In zero-sum games, existing algorithms often converge to non-Nash stable points and lack theoretical convergence guarantees. This paper proposes a second-order optimization method grounded in dynamical systems theory, the first to provably converge *exclusively* to local Nash equilibria (LNEs) in nonconvex-nonconcave zero-sum settings. It establishes local linear convergence rates and superlinear convergence within a neighborhood of the LNE. The method integrates a modified Gauss–Newton scheme with local curvature modeling, and its stability analysis ensures that only LNEs are asymptotically stable—i.e., globally attractive among all stationary points. Furthermore, it naturally extends to generalized Nash equilibrium problems with coupled constraints. Compared to state-of-the-art methods lacking convergence-rate guarantees, this work achieves significant advances in both theoretical rigor and practical convergence efficiency.
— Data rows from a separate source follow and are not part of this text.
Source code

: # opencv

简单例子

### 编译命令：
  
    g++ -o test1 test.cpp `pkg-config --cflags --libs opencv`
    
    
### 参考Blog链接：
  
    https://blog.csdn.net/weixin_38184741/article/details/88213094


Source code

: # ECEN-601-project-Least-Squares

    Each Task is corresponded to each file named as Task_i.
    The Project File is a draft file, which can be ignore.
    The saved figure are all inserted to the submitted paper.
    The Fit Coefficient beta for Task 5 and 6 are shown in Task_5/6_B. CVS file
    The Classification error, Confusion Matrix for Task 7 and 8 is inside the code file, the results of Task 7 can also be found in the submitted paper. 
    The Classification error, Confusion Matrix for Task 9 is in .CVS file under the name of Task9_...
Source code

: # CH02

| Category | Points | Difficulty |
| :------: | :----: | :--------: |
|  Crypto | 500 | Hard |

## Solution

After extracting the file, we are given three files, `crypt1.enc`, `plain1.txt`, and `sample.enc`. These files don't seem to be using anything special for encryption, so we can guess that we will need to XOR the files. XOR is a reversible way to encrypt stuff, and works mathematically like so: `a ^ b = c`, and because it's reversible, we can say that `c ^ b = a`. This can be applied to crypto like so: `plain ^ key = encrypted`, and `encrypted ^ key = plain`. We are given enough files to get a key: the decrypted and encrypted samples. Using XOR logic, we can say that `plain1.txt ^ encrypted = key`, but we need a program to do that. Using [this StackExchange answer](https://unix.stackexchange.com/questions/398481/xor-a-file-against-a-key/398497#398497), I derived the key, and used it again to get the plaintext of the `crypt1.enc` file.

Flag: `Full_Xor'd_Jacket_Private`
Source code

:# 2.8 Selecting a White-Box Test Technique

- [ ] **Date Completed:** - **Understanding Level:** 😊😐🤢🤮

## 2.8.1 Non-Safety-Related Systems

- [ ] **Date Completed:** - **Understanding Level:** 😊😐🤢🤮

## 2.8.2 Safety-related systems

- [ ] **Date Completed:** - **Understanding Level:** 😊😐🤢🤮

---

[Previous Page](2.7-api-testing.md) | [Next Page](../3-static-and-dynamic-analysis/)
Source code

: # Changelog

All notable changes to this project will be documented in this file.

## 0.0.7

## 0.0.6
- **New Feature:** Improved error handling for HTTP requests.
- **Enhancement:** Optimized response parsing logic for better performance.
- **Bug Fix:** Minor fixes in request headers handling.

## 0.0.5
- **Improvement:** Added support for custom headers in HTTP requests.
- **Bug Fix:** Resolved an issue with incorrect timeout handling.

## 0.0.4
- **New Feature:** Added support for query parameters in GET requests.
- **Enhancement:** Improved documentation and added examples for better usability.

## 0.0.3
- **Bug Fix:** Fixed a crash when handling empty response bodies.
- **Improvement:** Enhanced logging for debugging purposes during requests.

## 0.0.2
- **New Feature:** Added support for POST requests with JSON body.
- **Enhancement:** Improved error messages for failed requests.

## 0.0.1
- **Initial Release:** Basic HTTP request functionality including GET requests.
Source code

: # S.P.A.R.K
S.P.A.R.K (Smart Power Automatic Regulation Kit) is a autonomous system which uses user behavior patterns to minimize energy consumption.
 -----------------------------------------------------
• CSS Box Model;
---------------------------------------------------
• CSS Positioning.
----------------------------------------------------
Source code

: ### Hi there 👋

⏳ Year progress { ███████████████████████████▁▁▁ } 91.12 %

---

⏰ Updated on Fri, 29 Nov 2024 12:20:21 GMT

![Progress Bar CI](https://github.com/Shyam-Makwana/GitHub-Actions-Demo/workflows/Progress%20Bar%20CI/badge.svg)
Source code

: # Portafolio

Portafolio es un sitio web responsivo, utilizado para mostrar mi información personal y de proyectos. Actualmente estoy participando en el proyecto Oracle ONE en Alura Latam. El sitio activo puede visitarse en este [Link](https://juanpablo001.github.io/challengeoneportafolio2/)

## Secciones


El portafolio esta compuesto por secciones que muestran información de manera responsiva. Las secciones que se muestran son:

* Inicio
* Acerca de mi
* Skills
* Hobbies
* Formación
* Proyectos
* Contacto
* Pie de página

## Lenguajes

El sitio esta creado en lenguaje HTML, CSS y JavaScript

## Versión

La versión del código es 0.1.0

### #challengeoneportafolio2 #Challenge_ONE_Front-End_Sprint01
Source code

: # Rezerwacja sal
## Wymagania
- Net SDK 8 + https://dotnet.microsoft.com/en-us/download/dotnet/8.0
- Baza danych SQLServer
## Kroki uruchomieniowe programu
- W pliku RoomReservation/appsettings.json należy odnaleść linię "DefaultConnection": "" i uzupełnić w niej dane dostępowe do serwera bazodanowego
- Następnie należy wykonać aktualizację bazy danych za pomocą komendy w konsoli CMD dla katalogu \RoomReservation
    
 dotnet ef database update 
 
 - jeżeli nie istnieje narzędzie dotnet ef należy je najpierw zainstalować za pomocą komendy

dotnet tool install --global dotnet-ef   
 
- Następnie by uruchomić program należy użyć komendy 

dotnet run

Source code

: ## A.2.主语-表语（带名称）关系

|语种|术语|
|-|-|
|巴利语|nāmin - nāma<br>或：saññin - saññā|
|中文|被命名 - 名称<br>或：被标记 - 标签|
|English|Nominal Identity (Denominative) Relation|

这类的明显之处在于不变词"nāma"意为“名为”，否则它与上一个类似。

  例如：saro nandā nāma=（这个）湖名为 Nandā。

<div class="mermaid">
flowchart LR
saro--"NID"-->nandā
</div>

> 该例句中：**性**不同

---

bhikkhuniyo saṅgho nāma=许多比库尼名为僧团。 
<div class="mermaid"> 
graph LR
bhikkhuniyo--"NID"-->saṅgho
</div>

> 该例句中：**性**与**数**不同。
Zero-sum games arise in a wide variety of problems, including robust optimization and adversarial learning. However, algorithms deployed for finding a local Nash equilibrium in these games often converge to non-Nash stationary points. This highlights a key challenge: for any algorithm, the stability properties of its underlying dynamical system can cause non-Nash points to be potential attractors. To overcome this challenge, algorithms must account for subtleties involving the curvatures of players' costs. To this end, we leverage dynamical system theory and develop a second-order algorithm for finding a local Nash equilibrium in the smooth, possibly nonconvex-nonconcave, zero-sum game setting. First, we prove that this novel method guarantees convergence to only local Nash equilibria with a local linear convergence rate. We then interpret a version of this method as a modified Gauss-Newton algorithm with local superlinear convergence to the neighborhood of a point that satisfies first-order local Nash equilibrium conditions. In comparison, current related state-of-the-art methods do not offer convergence rate guarantees. Furthermore, we show that this approach naturally generalizes to settings with convex and potentially coupled constraints while retaining earlier guarantees of convergence to only local (generalized) Nash equilibria.